Defenseman Joe Watson was an original Philadelphia Flyer in the team's first-ever game on Oct. 11, 1967. He participated in the first Flyers Wives Fight for Lives Carnival on Feb. 1, 1977. And on Sunday, he was part of the Flyers' alumni group greeting fans and signing autographs at the 34th Carnival, as wide-eyed as he was back in '77.
"This event has just grown and grown," he said, as a record 10,000 fans filed into the Wells Fargo Center. "I remember the first year we raised about $75,000, and I thought maybe in the next couple of years we'd take it up to $100,000 or so. But to know that the Carnival has raised so much, and the people of Philadelphia have been so supportive, really makes me feel great. Fans tell me they save all year to come here."
More than $23 million had been raised in previous Carnivals prior to Sunday. When all of the proceeds are counted, this year's event alone could approach or exceed $1 million.
As Joe and his fellow ex-players signed autographs, some members of the current team posed for pictures with adoring fans. Others squared off against fans in Wii boxing matches, or played goalie while youngsters took shots against them. A couple of players even got soaked in a dunk tank.
Mary Ann Saleski, wife of former Flyer Don, and Senior VP of the Comcast-Spectacor Foundation, is the glue who holds the entire Carnival together.

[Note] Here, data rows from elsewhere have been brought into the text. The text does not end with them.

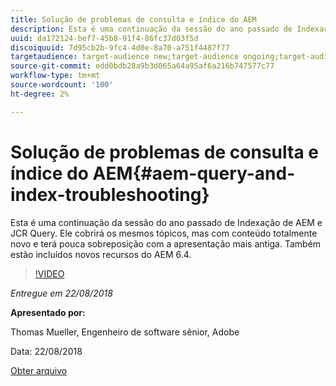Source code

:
 ```yaml
---
title: Solução de problemas de consulta e índice do AEM
description: Esta é uma continuação da sessão do ano passado de Indexação de AEM e Consulta JCR (Link abaixo). Ele cobrirá os mesmos tópicos, mas com conteúdo totalmente novo e terá pouca sobreposição com a apresentação mais antiga. Também estão incluídos novos recursos do AEM 6.4.
uuid: da172124-bef7-45b8-91f4-86fc37d03f5d
discoiquuid: 7d95cb2b-9fc4-4d0e-8a70-a751f4487f77
targetaudience: target-audience new;target-audience ongoing;target-audience upgrader
source-git-commit: edd0bdb28a9b3d065a64a95af6a216b747577c77
workflow-type: tm+mt
source-wordcount: '100'
ht-degree: 2%

---
```


# Solução de problemas de consulta e índice do AEM{#aem-query-and-index-troubleshooting}

Esta é uma continuação da sessão do ano passado de Indexação de AEM e JCR Query. Ele cobrirá os mesmos tópicos, mas com conteúdo totalmente novo e terá pouca sobreposição com a apresentação mais antiga. Também estão incluídos novos recursos do AEM 6.4.

>[!VIDEO](https://video.tv.adobe.com/v/23429/?quality=0)

*Entregue em 22/08/2018*

**Apresentado por:**

Thomas Mueller, Engenheiro de software sênior, Adobe

Data: 22/08/2018

[Obter arquivo](assets/aem-gems-aem-queryandindextroubleshooting-08222018.pdf)
<!--
[Get back to the Overview](https://helpx.adobe.com/experience-manager/kt/eseminars/gems/aem-index.html)
-->
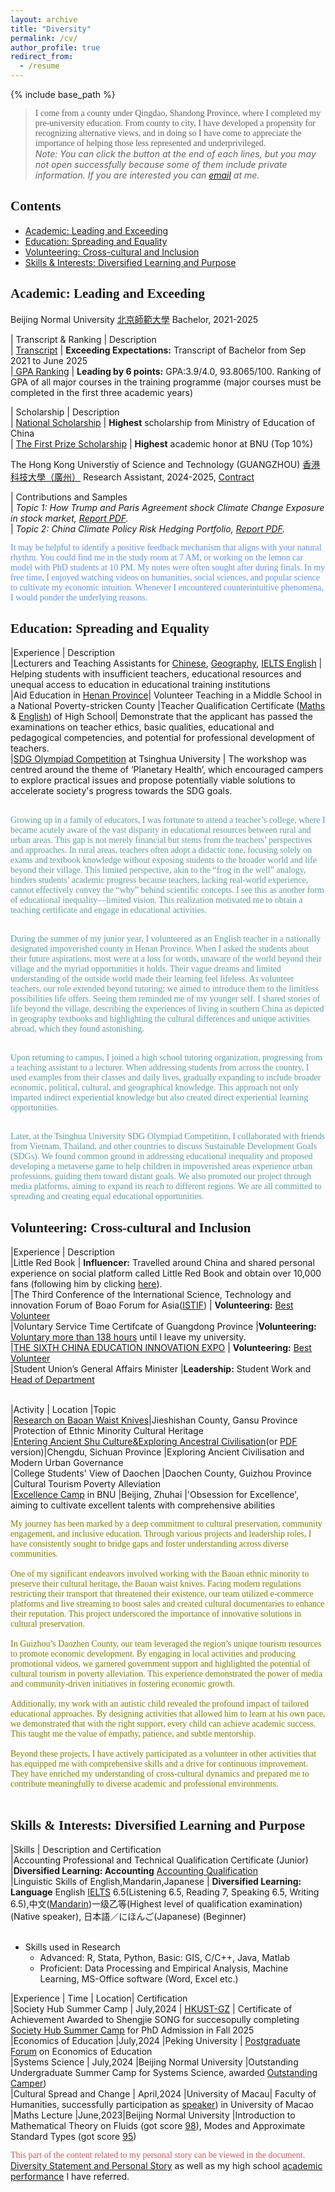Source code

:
 ```yaml
---
layout: archive
title: "Diversity"
permalink: /cv/
author_profile: true
redirect_from:
  - /resume
---
```


{% include base_path %}

> <font face="Trebuchet MS">I come from a county under Qingdao, Shandong Province, where I completed my pre-university education. From county to city, I have developed a propensity for recognizing alternative views, and in doing so I have come to appreciate the importance of helping those less represented and underprivileged. </font> <br>
> *Note: You can click the button at the end of each lines, but you may not open successfully because some of them include private information. If you are interested you can [email](mailto:sjs@mail.bnu.edu.cn) at me.*

## <font face="ABeeZee">Contents</font>
* [Academic: Leading and Exceeding](#section1)
* [Education: Spreading and Equality](#section2)
* [Volunteering: Cross-cultural and Inclusion](#section3)
* [Skills & Interests: Diversified Learning and Purpose](#section4)

<a id="section1"></a>
## <font face="Comic Sans MS">Academic: Leading and Exceeding</font>
Beijing Normal University [北京師範大學](https://www.bnu.edu.cn/)
Bachelor, 2021-2025

| Transcript & Ranking | Description   <br>
| [Transcript]({{site.url}}/file/本科生英文成绩单.pdf)  | **Exceeding Expectations:** Transcript of Bachelor from Sep 2021 to  June 2025  <br>
|[ GPA Ranking]({{site.url}}/file/Shengjie_SONG's_Grade_at_bachalor.pdf) | **Leading by 6 points:** GPA:3.9/4.0, 93.8065/100. Ranking of GPA of all major courses in the training programme (major courses must be completed in the first three academic years)

| Scholarship                  | Description             <br>
| [National Scholarship]({{site.url}}/file/国家奖学金.pdf)          | **Highest** scholarship from Ministry of Education of China        <br>
| [The First Prize Scholarship]({{site.url}}/file/京师一等奖学金.pdf)    | **Highest** academic honor at BNU (Top 10%)    

The Hong Kong Universtiy of Science and Technology (GUANGZHOU) [香港科技大學（廣州）](https://ugadmissions.hkust-gz.edu.cn/en/)
Research Assistant, 2024-2025, [Contract]({{site.url}}/file/intern_hkustgz.pdf)

| Contributions and Samples   
|  *Topic 1: How Trump and Paris Agreement shock Climate Change Exposure in stock market, [Report PDF]({{site.url}}/file/Rea_report1.pdf).* <br> 
| *Topic 2: China Climate Policy Risk Hedging Portfolio, [Report PDF]({{site.url}}/file/Rea_report2.pdf).*

<font color=CornflowerBlue face="Times New Roman">It may be helpful to identify a positive feedback mechanism that aligns with your natural rhythm. You could find me in the study room at 7 AM, or working on the lemon car model with PhD students at 10 PM. My notes were often sought after during finals. In my free time, I enjoyed watching videos on humanities, social sciences, and popular science to cultivate my economic intuition. Whenever I encountered counterintuitive phenomena, I would ponder the underlying reasons.</font>

<a id="section2"></a>
## <font face="Comic Sans MS">Education: Spreading and Equality</font>

|Experience | Description  <br>
|Lecturers and Teaching Assistants for [Chinese]({{site.url}}/file/【教育实习】乘风语文实习.pdf), [Geography]({{site.url}}/file/【教育实习】宋圣洁实习证明.pdf), [IELTS English]({{site.url}}/file/CV_engintern.pdf) | Helping students with insufficient teachers, educational resources and unequal access to education in educational training institutions <br>
|Aid Education in [Henan Province]({{site.url}}/file/EDU_Zhijiao.pdf)| Volunteer Teaching in a Middle School in a National Poverty-stricken County
|Teacher Qualification Certificate ([Maths]({{site.url}}/file/数学教师.pdf) & [English]({{site.url}}/file/英语教师.pdf)) of High School| Demonstrate that the applicant has passed the examinations on teacher ethics, basic qualities, educational and pedagogical competencies, and potential for professional development of teachers.  <br>
|[SDG Olympiad Competition]({{site.url}}/file/thu铜.pdf) at Tsinghua University | The workshop was centred around the theme of ‘Planetary Health’, which encouraged campers to explore practical issues and propose potentially viable solutions to accelerate society's progress towards the SDG goals. <br> <br>

<font color=CadetBlue face="Times New Roman">Growing up in a family of educators, I was fortunate to attend a teacher’s college, where I became acutely aware of the vast disparity in educational resources between rural and urban areas. This gap is not merely financial but stems from the teachers’ perspectives and approaches. In rural areas, teachers often adopt a didactic tone, focusing solely on exams and textbook knowledge without exposing students to the broader world and life beyond their village. This limited perspective, akin to the “frog in the well” analogy, hinders students’ academic progress because teachers, lacking real-world experience, cannot effectively convey the “why” behind scientific concepts. I see this as another form of educational inequality—limited vision. This realization motivated me to obtain a teaching certificate and engage in educational activities. <br> <br>

During the summer of my junior year, I volunteered as an English teacher in a nationally designated impoverished county in Henan Province. When I asked the students about their future aspirations, most were at a loss for words, unaware of the world beyond their village and the myriad opportunities it holds. Their vague dreams and limited understanding of the outside world made their learning feel lifeless. As volunteer teachers, our role extended beyond tutoring; we aimed to introduce them to the limitless possibilities life offers. Seeing them reminded me of my younger self. I shared stories of life beyond the village, describing the experiences of living in southern China as depicted in geography textbooks and highlighting the cultural differences and unique activities abroad, which they found astonishing. <br> <br>

Upon returning to campus, I joined a high school tutoring organization, progressing from a teaching assistant to a lecturer. When addressing students from across the country, I used examples from their classes and daily lives, gradually expanding to include broader economic, political, cultural, and geographical knowledge. This approach not only imparted indirect experiential knowledge but also created direct experiential learning opportunities. <br> <br>

Later, at the Tsinghua University SDG Olympiad Competition, I collaborated with friends from Vietnam, Thailand, and other countries to discuss Sustainable Development Goals (SDGs). We found common ground in addressing educational inequality and proposed developing a metaverse game to help children in impoverished areas experience urban professions, guiding them toward distant goals. We also promoted our project through media platforms, aiming to expand its reach to different regions. We are all committed to spreading and creating equal educational opportunities.</font> 

<a id="section3"></a>
## <font face="Comic Sans MS">Volunteering: Cross-cultural and Inclusion</font>

|Experience | Description <br>
|Little Red Book | **Influencer:** Travelled around China and shared personal experience on social platform called Little Red Book and obtain over 10,000 fans (following him by clicking [here](https://www.xiaohongshu.com/user/profile/619e2dd9000000001000afa2?xhsshare=CopyLink&appuid=619e2dd9000000001000afa2&apptime=1718706118&share_id=94e7a172ea274f2d8a05a0a083ca32af)).   <br>
|The Third Conference of the lnternational Science, Technology and innovation Forum of Boao Forum for Asia([ISTIF](https://www.boaoforum.org/themed/istif/2023/index_1.html)) | **Volunteering:** [Best Volunteer]({{site.url}}/file/2023年10月+优秀志愿者+博鳌亚洲论坛.pdf) <br>
|Voluntary Service Time Certifcate of Guangdong Province |**Volunteering:** [Voluntary more than 138 hours]({{site.url}}/file/VOL_volunteer.pdf)  until I leave my university. <br>
|[THE SIXTH CHINA EDUCATION INNOVATION EXPO](https://news.bnu.edu.cn/zx/ttgz/2091c3219be24fb8b3ad5fdab16d93ce.htm) | **Volunteering:** [Best Volunteer]({{site.url}}/file/教博会.pdf) <br>
|Student Union’s General Affairs Minister |**Leadership:** Student Work and [Head of Department]({{site.url}}/file/教育培训部部门负责人证明.pdf) <br> <br>

|Activity | Location |Topic <br>
|[Research on Baoan Waist Knives]({{site.url}}/file/VOU_Gansu.pdf)|Jieshishan County, Gansu Province |Protection of Ethnic Minority Cultural Heritage <br>
|[Entering Ancient Shu Culture&Exploring Ancestral Civilisation](https://mp.weixin.qq.com/s/PefKn-BtHiRaCo-bHN69mQ)(or [PDF]({{site.url}}/file/VOU_Chengdu.pdf) version)|Chengdu, Sichuan Province |Exploring Ancient Civilisation and Modern Urban Governance  <br>
|College Students' View of Daochen |Daochen County, Guizhou Province |Cultural Tourism Poverty Alleviation <br>
|[Excellence Camp]({{site.url}}/file/卓越训练营.pdf) in BNU |Beijing, Zhuhai |'Obsession for Excellence', aiming to cultivate excellent talents with comprehensive abilities

<font color=Olive face="Times New Roman">My journey has been marked by a deep commitment to cultural preservation, community engagement, and inclusive education. Through various projects and leadership roles, I have consistently sought to bridge gaps and foster understanding across diverse communities. <br> <br>
One of my significant endeavors involved working with the Baoan ethnic minority to preserve their cultural heritage, the Baoan waist knives. Facing modern regulations restricting their transport that threatened their existence, our team utilized e-commerce platforms and live streaming to boost sales and created cultural documentaries to enhance their reputation. This project underscored the importance of innovative solutions in cultural preservation. <br> <br>
In Guizhou’s Daozhen County, our team leveraged the region’s unique tourism resources to promote economic development. By engaging in local activities and producing promotional videos, we garnered government support and highlighted the potential of cultural tourism in poverty alleviation. This experience demonstrated the power of media and community-driven initiatives in fostering economic growth. <br> <br>
Additionally, my work with an autistic child revealed the profound impact of tailored educational approaches. By designing activities that allowed him to learn at his own pace, we demonstrated that with the right support, every child can achieve academic success. This taught me the value of empathy, patience, and subtle mentorship. <br> <br>
Beyond these projects, I have actively participated as a volunteer in other activities that has equipped me with comprehensive skills and a drive for continuous improvement. They have enriched my understanding of cross-cultural dynamics and prepared me to contribute meaningfully to diverse academic and professional environments.  <br> <br> </font>

<a id="section4"></a>
## <font face="Comic Sans MS">Skills & Interests: Diversified Learning and Purpose</font>

|Skills | Description and Certification <br>
|Accounting Professional and Technical Qualification Certificate (Junior) |**Diversified Learning: Accounting** [Accounting Qualification]({{site.url}}/file/初级会计.pdf) <br>
|Linguistic Skills of English,Mandarin,Japanese | **Diversified Learning: Language** English [IELTS]({{site.url}}/file/雅思成绩单.pdf) 6.5(Listening 6.5, Reading 7, Speaking 6.5, Writing 6.5),中文([Mandarin]({{site.url}}/file/普通话一级乙等.pdf))一级乙等(Highest level of qualification examination) (Native speaker), 日本語／にほんご(Japanese) (Beginner) <br> <br>

* Skills used in Research
  * Advanced: R, Stata, Python, Basic: GIS, C/C++, Java, Matlab
  * Proficient: Data Processing and Empirical Analysis, Machine Learning, MS-Office software (Word, Excel etc.)

|Experience | Time | Location| Certification <br>
|Society Hub Summer Camp | July,2024 | [HKUST-GZ](https://mp.weixin.qq.com/s/atLUJUpZpj7wqW6ebPvHBw) | Certificate of Achievement Awarded to Shengjie SONG for succesopully completing [Society Hub Summer Camp]({{site.url}}/file/HKUST(GZ).pdf) for PhD Admission in Fall 2025 <br>
|Economics of Education |July,2024 |Peking University | [Postgraduate Forum]({{site.url}}/file/pku教育经济加密.pdf) on Economics of Education <br>
|Systems Science | July,2024 |Beijing Normal University |Outstanding Undergraduate Summer Camp for Systems Science, awarded [Outstanding Camper]({{site.url}}/file/系统科学学院优秀营员.pdf)) <br>
|Cultural Spread and Change | April,2024 |University of Macau| Faculty of Humanities, successfully participation as [speaker]({{site.url}}/file/澳门大学.pdf)) in University of Macao <br>
|Maths Lecture |June,2023|Beijing Normal University |Introduction to Mathematical Theory on Fluids (got score [98]({{site.url}}/file/数学系列讲座3.pdf)), Modes and Approximate Standard Types (got score [95]({{site.url}}/file/数学系列讲座1.pdf))

<font color=IndianRed face="Times New Roman"> This part of the content related to my personal story can be viewed in the document.</font> [Diversity Statement and Personal Story]({{site.url}}/file/CV_Div.pdf) as well as my high school [academic performance]({{site.url}}/file/gaokao.pdf) I have referred.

Doreen Holmgren, wife of Flyers General Manager Paul, said it's a year-round team effort to pull off an event of this magnitude.
"It's a wonderful feeling to know that all of the money raised at the Carnival goes back to the Philadelphia area," she said. "To see all of the good is so rewarding. Our fan base is incredible and they're the ones who really make this happen."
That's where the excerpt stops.